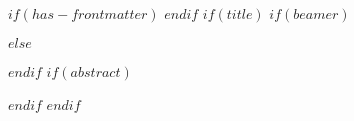 $if(has-frontmatter)$
\frontmatter
$endif$
$if(title)$
$if(beamer)$
\maketitle
$else$
\maketitle
$endif$
$if(abstract)$
\begin{abstract}
$abstract$
\end{abstract}
$endif$
$endif$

□ □ □

Please copy out every line in the listing that has the string "abstract".

$if(abstract)$
\begin{abstract}
$abstract$
\end{abstract}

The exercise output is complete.